I did some additional ad-hoc testing of the each probe moving through the water. Only the DO probe shows any noticeable changes in values, and it’s showing about a 1 mg/l increase if any air bubbles are present when moving.
- pH and DO can’t operate near each other — they’ll go on opposite sides of the boat. The connected grounds suggested by AS didn’t eliminate the interaction.
- The isolated EC didn’t appear to influence any other probe. I assume this is due to the power isolator, but this hasn’t been explicitly tested.
- All three probes can’t work near each other — need to separate
- DO needs to stay underwater — any surfacing can influence quite a few readings
- temperature doesn’t appear to influence any of the other probe’s values
We’ll go with DO and temperature on one side of the boat and pH and EC on the other.

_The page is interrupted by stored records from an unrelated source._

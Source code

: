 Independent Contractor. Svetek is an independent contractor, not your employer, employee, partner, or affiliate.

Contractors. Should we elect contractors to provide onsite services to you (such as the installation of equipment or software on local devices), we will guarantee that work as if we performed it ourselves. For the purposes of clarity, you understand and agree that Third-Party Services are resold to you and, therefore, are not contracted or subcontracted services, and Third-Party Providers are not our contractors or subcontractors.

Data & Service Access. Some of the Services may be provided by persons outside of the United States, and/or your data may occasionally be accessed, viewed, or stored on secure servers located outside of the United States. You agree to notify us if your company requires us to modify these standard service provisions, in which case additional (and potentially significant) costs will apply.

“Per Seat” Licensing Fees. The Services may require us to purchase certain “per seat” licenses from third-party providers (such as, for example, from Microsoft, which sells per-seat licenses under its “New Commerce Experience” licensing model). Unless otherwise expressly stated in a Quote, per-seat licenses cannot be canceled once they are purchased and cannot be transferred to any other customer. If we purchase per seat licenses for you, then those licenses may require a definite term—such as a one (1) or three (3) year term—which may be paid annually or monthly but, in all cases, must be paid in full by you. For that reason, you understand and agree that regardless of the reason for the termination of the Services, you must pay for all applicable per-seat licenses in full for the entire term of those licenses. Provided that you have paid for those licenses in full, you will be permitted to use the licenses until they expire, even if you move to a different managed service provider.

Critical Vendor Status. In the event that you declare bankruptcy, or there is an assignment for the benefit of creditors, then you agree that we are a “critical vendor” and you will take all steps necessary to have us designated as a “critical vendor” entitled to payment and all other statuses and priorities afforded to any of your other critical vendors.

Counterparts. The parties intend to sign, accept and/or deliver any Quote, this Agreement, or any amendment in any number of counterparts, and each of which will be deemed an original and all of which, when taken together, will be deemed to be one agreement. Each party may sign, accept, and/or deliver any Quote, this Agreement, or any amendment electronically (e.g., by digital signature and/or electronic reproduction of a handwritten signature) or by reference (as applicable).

In trying to get our two units to agree, we noticed that the DS18S20 temperature probes seem to be off 0.5 to 0.75 C from one another. Given that all probes use temperature compensation (and the dissolved oxygen uses it for calibration), this slight difference could be exacerbating any differences we were noticing.
So, we placed both temperature sensors in a cooler of ice water to generate a manual, one-point temperature compensation for each of our units. For each unit, we let the probe sit in ice water for at least 5 minutes and then took five consecutive readings one minute apart from one another.